■ What to work on:
Determine how many lines in the listing contain the string "Java"; respond with the number alone.
[Excerpted data]
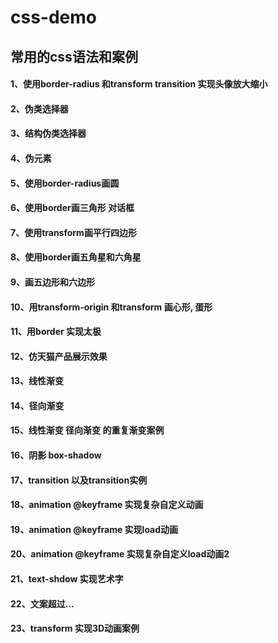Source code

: # css-demo
## 常用的css语法和案例
#### 1、使用border-radius 和transform transition 实现头像放大缩小
#### 2、伪类选择器
#### 3、结构伪类选择器
#### 4、伪元素
#### 5、使用border-radius画圆
#### 6、使用border画三角形 对话框
#### 7、使用transform画平行四边形
#### 8、使用border画五角星和六角星
#### 9、画五边形和六边形
#### 10、用transform-origin 和transform 画心形, 蛋形
#### 11、用border 实现太极
#### 12、仿天猫产品展示效果
#### 13、线性渐变
#### 14、径向渐变
#### 15、线性渐变 径向渐变 的重复渐变案例
#### 16、阴影 box-shadow
#### 17、transition 以及transition实例
#### 18、animation @keyframe 实现复杂自定义动画
#### 19、animation @keyframe 实现load动画
#### 20、animation @keyframe 实现复杂自定义load动画2
#### 21、text-shdow 实现艺术字
#### 22、文案超过...
#### 23、transform 实现3D动画案例


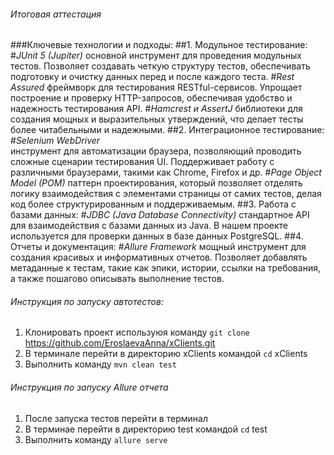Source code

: ###### Итоговая аттестация
###Ключевые технологии и подходы:
##1. Модульное тестирование:
#_JUnit 5 (Jupiter)_
основной инструмент для проведения модульных тестов. Позволяет создавать четкую структуру тестов, обеспечивать подготовку и очистку данных перед и после каждого теста.
#_Rest Assured_
фреймворк для тестирования RESTful-сервисов. Упрощает построение и проверку HTTP-запросов, обеспечивая удобство и надежность тестирования API.
#_Hamcrest и AssertJ_
библиотеки для создания мощных и выразительных утверждений, что делает тесты более читабельными и надежными.
##2. Интеграционное тестирование:
#_Selenium WebDriver_  
инструмент для автоматизации браузера, позволяющий проводить сложные сценарии тестирования UI. Поддерживает работу с различными браузерами, такими как Chrome, Firefox и др.
#_Page Object Model (POM)_ 
паттерн проектирования, который позволяет отделять логику взаимодействия с элементами страницы от самих тестов, делая код более структурированным и поддерживаемым.
##3. Работа с базами данных:
#_JDBC (Java Database Connectivity)_ 
стандартное API для взаимодействия с базами данных из Java. В нашем проекте используется для проверки данных в базе данных PostgreSQL.
##4. Отчеты и документация:
#_Allure Framework_
мощный инструмент для создания красивых и информативных отчетов. Позволяет добавлять метаданные к тестам, такие как эпики, истории, ссылки на требования, а также пошагово описывать выполнение тестов.

###### Инструкция по запуску автотестов:
1. Клонировать проект используюя команду `git clone` https://github.com/EroslaevaAnna/xClients.git
2. В терминале перейти в директорию xClients командой `cd` xClients
3. Выполнить команду `mvn clean test`
###### Инструкция по запуску Allure отчета 
1. После запуска тестов перейти в терминал 
2. В терминае перейти в директорию test командой `cd` test
3. Выполнить команду `allure serve`

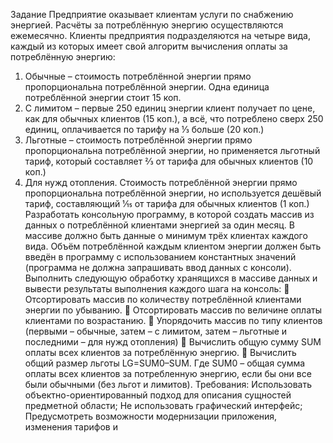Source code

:Задание
Предприятие оказывает клиентам услуги по снабжению энергией. Расчёты за
потреблённую энергию осуществляются ежемесячно. Клиенты предприятия
подразделяются на четыре вида, каждый из которых имеет свой алгоритм вычисления
оплаты за потреблённую энергию:
1. Обычные – стоимость потреблённой энергии прямо пропорциональна
потреблённой энергии. Одна единица потреблённой энергии стоит 15 коп.
2. С лимитом – первые 250 единиц энергии клиент получает по цене, как для
обычных клиентов (15 коп.), а всё, что потреблено сверх 250 единиц,
оплачивается по тарифу на ⅓ больше (20 коп.)
3. Льготные – стоимость потреблённой энергии прямо пропорциональна
потреблённой энергии, но применяется льготный тариф, который составляет ⅔
от тарифа для обычных клиентов (10 коп.)
4. Для нужд отопления. Стоимость потреблённой энергии прямо пропорциональна
потреблённой энергии, но используется дешёвый тариф, составляющий 1⁄15 от
тарифа для обычных клиентов (1 коп.)
Разработать консольную программу, в которой создать массив из данных о
потреблённой клиентами энергией за один месяц. В массиве должно быть данные о
минимум трёх клиентах каждого вида. Объём потреблённой каждым клиентом энергии
должен быть введён в программу с использованием константных значений (программа
не должна запрашивать ввод данных с консоли).
Выполнить следующую обработку хранящихся в массиве данных и вывести
результаты выполнения каждого шага на консоль:
 Отсортировать массив по количеству потреблённой клиентами энергии по
убыванию.
 Отсортировать массив по величине оплаты клиентами по возрастанию.
 Упорядочить массив по типу клиентов (первыми – обычные, затем – с лимитом,
затем – льготные и последними – для нужд отопления)
 Вычислить общую сумму SUM оплаты всех клиентов за потреблённую
энергию.
 Вычислить общий размер льготы LG=SUM0–SUM. Где SUM0 – общая сумма
оплаты всех клиентов за потребленную энергию, если бы они все были
обычными (без льгот и лимитов).
Требования:
Использовать объектно-ориентированный подход для описания сущностей предметной
области;
Не использовать графический интерфейс;
Предусмотреть возможности модернизации приложения, изменения тарифов и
[/Excerpted data]
■ Solved exercise:
2